Kingston University student drop-out rates are at their lowest since 2011/12, according to a Freedom of Information (FOI) request by The River.
The data from the number of students who dropped out in the last academic year was 396, compared to 851 in 2017/18 and 1,091 in 2011/12.
Last year’s number was below the average, which was calculated to be 698 students per year. The majority of dropouts since 2011/12 was said to have been due to “personal reasons”.
Despite the decrease overall, the number of students dropping out because of “financial reasons” has more than doubled since 2016/17, with just 16 students then to 45 in 2018/19.
Data published in January by the Press Association stated that two-thirds of UK universities have seen a rise in students dropping out.
The data found that from 2011/12 to 2016/17, 67 per cent of universities saw an increase in dropouts.
Jaycee Moore dropped out of Kingston University in 2018 to re-apply elsewhere.
“I realised the course I was doing at the time wasn’t something I wanted to do anymore,” Moore said. “The university I ended up going to have a better syllabus than if I did the same course at Kingston.”

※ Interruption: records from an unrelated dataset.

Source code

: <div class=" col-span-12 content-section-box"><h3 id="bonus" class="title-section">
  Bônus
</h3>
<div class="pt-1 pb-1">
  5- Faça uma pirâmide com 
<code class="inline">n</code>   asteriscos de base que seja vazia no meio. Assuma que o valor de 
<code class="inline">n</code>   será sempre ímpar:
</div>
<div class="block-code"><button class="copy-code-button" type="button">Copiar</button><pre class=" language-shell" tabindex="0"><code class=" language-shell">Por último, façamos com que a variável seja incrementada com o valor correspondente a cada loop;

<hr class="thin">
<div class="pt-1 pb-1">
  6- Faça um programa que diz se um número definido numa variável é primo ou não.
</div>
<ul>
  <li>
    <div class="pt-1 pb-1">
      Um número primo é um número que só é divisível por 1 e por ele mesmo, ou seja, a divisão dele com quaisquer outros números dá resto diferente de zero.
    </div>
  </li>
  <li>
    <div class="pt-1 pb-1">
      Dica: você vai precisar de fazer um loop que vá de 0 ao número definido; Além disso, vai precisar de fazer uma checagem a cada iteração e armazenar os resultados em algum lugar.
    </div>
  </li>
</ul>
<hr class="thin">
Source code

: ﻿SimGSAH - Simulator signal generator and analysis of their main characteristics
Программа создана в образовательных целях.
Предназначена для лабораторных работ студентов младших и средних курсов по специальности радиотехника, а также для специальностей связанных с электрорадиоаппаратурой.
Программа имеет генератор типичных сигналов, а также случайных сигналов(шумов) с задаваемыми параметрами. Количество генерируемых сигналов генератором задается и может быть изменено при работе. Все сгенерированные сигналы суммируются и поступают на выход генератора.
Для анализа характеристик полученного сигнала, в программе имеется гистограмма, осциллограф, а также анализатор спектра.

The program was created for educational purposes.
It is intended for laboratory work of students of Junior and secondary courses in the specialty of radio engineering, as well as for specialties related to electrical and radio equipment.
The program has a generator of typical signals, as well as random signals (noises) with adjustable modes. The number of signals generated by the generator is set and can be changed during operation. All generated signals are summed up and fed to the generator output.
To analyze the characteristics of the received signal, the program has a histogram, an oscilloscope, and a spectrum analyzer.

Data published by the Office for Students last year also found that students who received unconditional offers were more likely to drop out after their first year.
The FOI data showed that in 2017/18, 1,760 people received unconditional offers from Kingston University, where 851 students dropped out that academic year.
There was also a spike in the number of students dropping out from failure to re-enrol in 2017/18. There were 190 students who failed to re-enrol that year, compared with just one student in 2018/19.